At the moment Mono's and(...) method scales O(N^2), slowing down when applied multiple times, e.g. like:

    @Test
    void combine() {
        int numberOfIterations = 200_000;

        Mono<Void> result = Mono.empty();

        for (int i = 0; i != numberOfIterations; ++i) {
            result = result.and(Mono.empty());
        }

        result.block();
    }

The reason is in:

    @Nullable
    Mono<Void> whenAdditionalSource(Publisher<?> source) {
        Publisher[] oldSources = sources;
        if (oldSources != null) {
            int oldLen = oldSources.length;
            Publisher<?>[] newSources = new Publisher[oldLen + 1];
            System.arraycopy(oldSources, 0, newSources, 0, oldLen);
            newSources[oldLen] = source;

            return new MonoWhen(delayError, newSources);
        }
        return null;
    }

Desired solution

I suggest, using an ArrayList for the sources field in MonoWhen, allowing to simply add new source much more efficient.

Simple comparison:

    @Test
    void addSpeedComparison() {
        test(new ArrayList<>(), 10_000_000);
        test(new LinkedList<>(), 10_000_000);
        testArray(200_000);
    }

    void test(List<Integer> list, int numberOfIterations) {
        long start = System.currentTimeMillis();

        for (int i = 0; i != numberOfIterations; i++) {
            list.add(i);
        }

        System.out.println(System.currentTimeMillis() - start);
    }

    void testArray(int count) {
        long start = System.currentTimeMillis();

        Integer[] sources = new Integer[]{};
        for (int i = 0; i != count; i++) {
            int oldLen = sources.length;
            Integer[] newSources = new Integer[oldLen + 1];
            System.arraycopy(sources, 0, newSources, 0, oldLen);
            newSources[oldLen] = i;
            sources = newSources;
        }

        System.out.println(System.currentTimeMillis() - start);
    }

, prints:

164
1184
16092

Considered alternatives

At the moment, I use Mono.fromFuture(CompletableFuture.allOf(mono1.toFuture(), mono2.toFuture())); which certainly is not the idea, I suppose.

Additional context

Hey, thanks for your interest in this subject. Can you please provide a use case where this would become a bottleneck? I wonder how practical it is to use 200K .and() operations chained together. The proposed solution with the ArrayList might actually perform better for such artificial scenarios but it would over-allocate memory for more real-life scenarios. Currently the amount of memory in use is precisely the size needed, at perhaps a higher cost of initial re-allocation of +1 higher arrays and a copy. With the proposed approach we're gaining some time benefit at the cost of extra memory allocation, which might be impractical for most applications.

@chemicL

Hey, thanks for your response. I definitely understand your concern about memory footprint. However, I certainly can provide some real world use cases to support my suggestion.

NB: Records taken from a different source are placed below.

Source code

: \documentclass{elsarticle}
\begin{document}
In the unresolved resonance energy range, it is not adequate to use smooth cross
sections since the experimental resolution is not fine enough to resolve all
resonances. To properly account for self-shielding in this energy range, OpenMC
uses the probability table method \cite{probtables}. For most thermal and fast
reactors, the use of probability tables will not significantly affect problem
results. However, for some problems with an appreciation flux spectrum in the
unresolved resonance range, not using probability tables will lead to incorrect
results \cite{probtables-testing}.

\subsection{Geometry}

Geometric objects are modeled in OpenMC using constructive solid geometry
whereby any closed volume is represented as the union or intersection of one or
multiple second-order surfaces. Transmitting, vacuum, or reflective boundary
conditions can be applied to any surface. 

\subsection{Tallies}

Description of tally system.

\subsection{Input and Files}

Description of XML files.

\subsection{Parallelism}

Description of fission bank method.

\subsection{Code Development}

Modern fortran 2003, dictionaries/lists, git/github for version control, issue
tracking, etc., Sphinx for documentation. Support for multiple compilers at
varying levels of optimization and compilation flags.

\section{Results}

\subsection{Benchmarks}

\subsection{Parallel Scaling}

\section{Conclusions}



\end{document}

I am the owner of keldysh - MessageFlow, a reactive messaging framework built on Project Reactor's core concepts to provide secure and scalable integration patterns, constructed as native reactive pipeline. The Message abstraction is:

public interface Message<PAYLOAD> {

    PAYLOAD payload();

    Mono<Void> acknowledge();

}

This choice allows us to provide an API for the central MessageFlow extends Publisher<Message<T>> , adapted from Reactor's Flux, while acknowledgements are handled transparently in the background and of course do not block.

However, any kind of aggregation like .reduce(...) requires combining, i.e. .and(...), the original Message's acknowledge() methods into a resulting Message that holds the aggregated result, alongside the combined acknowledgements.

Similar, some messaging protocols enforce acknowledgements to be processed in the order of message receival. Since, message processing is reactive, and hence does not provide any ordering guarantees whatsoever, in such cases we maintain acknowledgements in a store that reconstructs ordering on demand, again combining acknowledgements with the .and(...) method.

Both examples are rather typical scenarios and easily pile up millions of messages. From our perspective, the increased memory footprint of an ArrayList as compared to a simple array would therefore be rather negligible.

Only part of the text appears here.